# Your assignment
Output only the lines of the entries that follow, starting at the one with "# Documents" and running down to the one with "1. Clone repo down and open two terminals.", both included and unchanged.
[Given entries Boundary: Start]
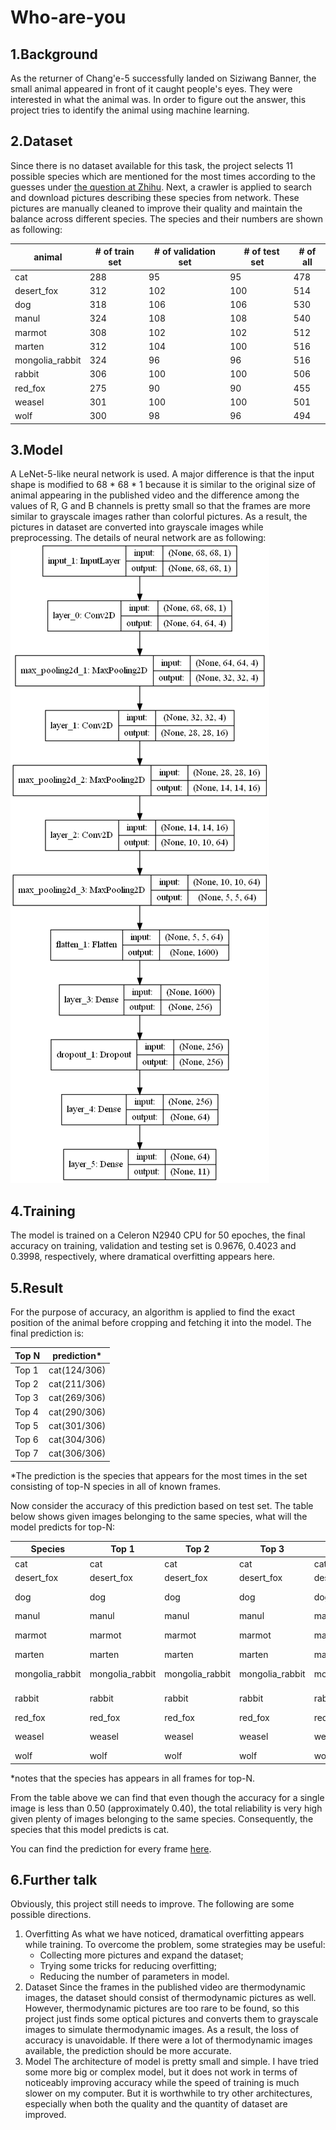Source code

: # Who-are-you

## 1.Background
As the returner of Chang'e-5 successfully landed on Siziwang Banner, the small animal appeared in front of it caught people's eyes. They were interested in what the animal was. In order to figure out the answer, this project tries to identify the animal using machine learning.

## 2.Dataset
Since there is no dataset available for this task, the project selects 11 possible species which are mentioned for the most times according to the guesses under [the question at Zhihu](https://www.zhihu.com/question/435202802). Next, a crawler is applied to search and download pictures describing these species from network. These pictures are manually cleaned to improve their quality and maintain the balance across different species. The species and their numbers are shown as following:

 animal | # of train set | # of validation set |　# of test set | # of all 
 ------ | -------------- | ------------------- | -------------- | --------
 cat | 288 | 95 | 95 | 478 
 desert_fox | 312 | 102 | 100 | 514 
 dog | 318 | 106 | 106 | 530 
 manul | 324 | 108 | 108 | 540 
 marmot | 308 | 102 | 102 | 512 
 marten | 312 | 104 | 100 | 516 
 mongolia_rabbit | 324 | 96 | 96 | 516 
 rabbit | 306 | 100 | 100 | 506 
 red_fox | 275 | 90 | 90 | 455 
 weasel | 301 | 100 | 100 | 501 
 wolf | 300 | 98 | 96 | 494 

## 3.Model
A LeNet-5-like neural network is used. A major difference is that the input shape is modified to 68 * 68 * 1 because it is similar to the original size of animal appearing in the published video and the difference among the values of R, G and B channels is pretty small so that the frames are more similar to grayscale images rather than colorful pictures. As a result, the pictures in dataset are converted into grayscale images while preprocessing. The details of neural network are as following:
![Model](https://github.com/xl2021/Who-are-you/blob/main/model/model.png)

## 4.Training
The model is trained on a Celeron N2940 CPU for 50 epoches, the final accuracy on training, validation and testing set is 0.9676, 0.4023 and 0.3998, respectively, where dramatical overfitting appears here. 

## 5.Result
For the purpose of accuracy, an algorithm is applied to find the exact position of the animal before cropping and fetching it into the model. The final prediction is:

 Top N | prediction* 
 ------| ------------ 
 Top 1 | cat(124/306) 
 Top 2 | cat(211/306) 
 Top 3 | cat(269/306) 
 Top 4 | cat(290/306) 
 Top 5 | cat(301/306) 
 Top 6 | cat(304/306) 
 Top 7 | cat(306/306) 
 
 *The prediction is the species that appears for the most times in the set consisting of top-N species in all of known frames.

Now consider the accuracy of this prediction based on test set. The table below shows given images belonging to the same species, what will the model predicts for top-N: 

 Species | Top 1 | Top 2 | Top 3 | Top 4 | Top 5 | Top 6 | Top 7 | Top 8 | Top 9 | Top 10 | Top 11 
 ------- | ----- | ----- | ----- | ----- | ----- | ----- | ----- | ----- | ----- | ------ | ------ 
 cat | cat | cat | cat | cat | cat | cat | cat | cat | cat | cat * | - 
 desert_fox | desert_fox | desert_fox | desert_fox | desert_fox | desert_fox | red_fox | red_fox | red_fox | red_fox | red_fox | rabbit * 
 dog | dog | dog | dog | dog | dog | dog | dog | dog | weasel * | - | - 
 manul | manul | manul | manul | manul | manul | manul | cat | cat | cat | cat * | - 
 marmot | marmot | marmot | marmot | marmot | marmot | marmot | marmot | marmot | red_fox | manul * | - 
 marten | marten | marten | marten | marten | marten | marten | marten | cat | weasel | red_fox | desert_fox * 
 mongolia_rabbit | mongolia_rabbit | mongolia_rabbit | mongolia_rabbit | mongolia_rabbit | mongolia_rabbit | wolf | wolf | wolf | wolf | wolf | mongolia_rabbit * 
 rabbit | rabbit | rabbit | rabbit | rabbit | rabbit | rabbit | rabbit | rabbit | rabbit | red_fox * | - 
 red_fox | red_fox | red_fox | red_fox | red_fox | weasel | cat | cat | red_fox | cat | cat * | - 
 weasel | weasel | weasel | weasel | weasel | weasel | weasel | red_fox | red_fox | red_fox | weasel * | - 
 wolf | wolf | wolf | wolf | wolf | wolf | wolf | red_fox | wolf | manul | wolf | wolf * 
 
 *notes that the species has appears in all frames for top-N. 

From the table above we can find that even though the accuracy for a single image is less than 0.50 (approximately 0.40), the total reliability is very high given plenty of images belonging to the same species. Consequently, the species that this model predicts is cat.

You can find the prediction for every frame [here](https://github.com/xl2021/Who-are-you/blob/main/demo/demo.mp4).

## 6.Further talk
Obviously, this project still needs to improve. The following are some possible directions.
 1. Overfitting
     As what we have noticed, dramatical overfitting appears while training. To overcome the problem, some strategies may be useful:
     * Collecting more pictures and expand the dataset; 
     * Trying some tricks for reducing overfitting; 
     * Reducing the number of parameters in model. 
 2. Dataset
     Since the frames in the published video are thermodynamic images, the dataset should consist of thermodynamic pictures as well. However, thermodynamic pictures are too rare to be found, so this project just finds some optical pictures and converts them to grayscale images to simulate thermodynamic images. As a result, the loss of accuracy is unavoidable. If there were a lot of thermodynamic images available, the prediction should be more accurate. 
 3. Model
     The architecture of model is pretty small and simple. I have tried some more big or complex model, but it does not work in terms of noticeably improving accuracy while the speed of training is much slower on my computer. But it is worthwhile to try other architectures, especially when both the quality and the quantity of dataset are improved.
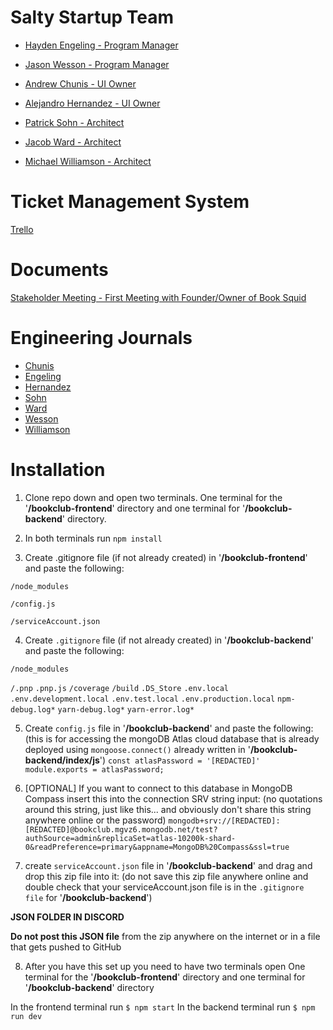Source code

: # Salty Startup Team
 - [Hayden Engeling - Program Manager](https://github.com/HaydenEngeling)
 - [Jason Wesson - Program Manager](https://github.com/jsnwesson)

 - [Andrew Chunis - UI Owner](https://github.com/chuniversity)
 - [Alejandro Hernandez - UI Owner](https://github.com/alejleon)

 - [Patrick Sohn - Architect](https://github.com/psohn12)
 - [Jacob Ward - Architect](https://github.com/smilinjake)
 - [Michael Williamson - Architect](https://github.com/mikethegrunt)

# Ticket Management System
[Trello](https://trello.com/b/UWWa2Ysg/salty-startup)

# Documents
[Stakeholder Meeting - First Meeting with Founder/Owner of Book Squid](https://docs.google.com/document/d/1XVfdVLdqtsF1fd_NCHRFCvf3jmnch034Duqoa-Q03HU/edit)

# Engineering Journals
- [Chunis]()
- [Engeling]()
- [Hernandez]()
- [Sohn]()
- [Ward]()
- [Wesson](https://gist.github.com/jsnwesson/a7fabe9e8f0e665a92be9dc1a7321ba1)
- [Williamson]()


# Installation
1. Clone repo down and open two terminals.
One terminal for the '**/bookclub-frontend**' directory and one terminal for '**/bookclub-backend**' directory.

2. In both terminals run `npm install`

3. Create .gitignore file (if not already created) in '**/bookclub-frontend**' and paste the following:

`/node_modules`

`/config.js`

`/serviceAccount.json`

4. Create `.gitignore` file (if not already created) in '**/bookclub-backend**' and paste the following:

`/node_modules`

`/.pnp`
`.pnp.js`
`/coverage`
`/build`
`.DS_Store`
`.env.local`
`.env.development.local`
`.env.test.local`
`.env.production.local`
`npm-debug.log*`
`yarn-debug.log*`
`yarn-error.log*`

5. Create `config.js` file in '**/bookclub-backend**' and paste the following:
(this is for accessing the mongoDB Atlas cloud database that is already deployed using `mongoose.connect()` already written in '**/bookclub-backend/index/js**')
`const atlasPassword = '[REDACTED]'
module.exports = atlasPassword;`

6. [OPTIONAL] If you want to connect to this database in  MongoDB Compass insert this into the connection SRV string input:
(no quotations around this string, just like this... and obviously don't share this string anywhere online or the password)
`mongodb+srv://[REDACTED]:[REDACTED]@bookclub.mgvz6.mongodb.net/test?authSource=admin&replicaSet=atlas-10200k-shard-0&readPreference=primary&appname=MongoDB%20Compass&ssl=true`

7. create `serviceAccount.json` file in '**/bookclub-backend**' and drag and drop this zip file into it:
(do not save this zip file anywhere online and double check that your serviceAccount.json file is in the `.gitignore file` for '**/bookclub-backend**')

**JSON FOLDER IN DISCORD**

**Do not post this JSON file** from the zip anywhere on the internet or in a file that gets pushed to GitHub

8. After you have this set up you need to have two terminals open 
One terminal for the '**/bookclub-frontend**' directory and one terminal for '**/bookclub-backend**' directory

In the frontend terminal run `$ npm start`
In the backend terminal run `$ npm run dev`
[Given entries Boundary: End]
# Solved exercise
# Documents
[Stakeholder Meeting - First Meeting with Founder/Owner of Book Squid](https://docs.google.com/document/d/1XVfdVLdqtsF1fd_NCHRFCvf3jmnch034Duqoa-Q03HU/edit)

# Engineering Journals
- [Chunis]()
- [Engeling]()
- [Hernandez]()
- [Sohn]()
- [Ward]()
- [Wesson](https://gist.github.com/jsnwesson/a7fabe9e8f0e665a92be9dc1a7321ba1)
- [Williamson]()


# Installation
1. Clone repo down and open two terminals.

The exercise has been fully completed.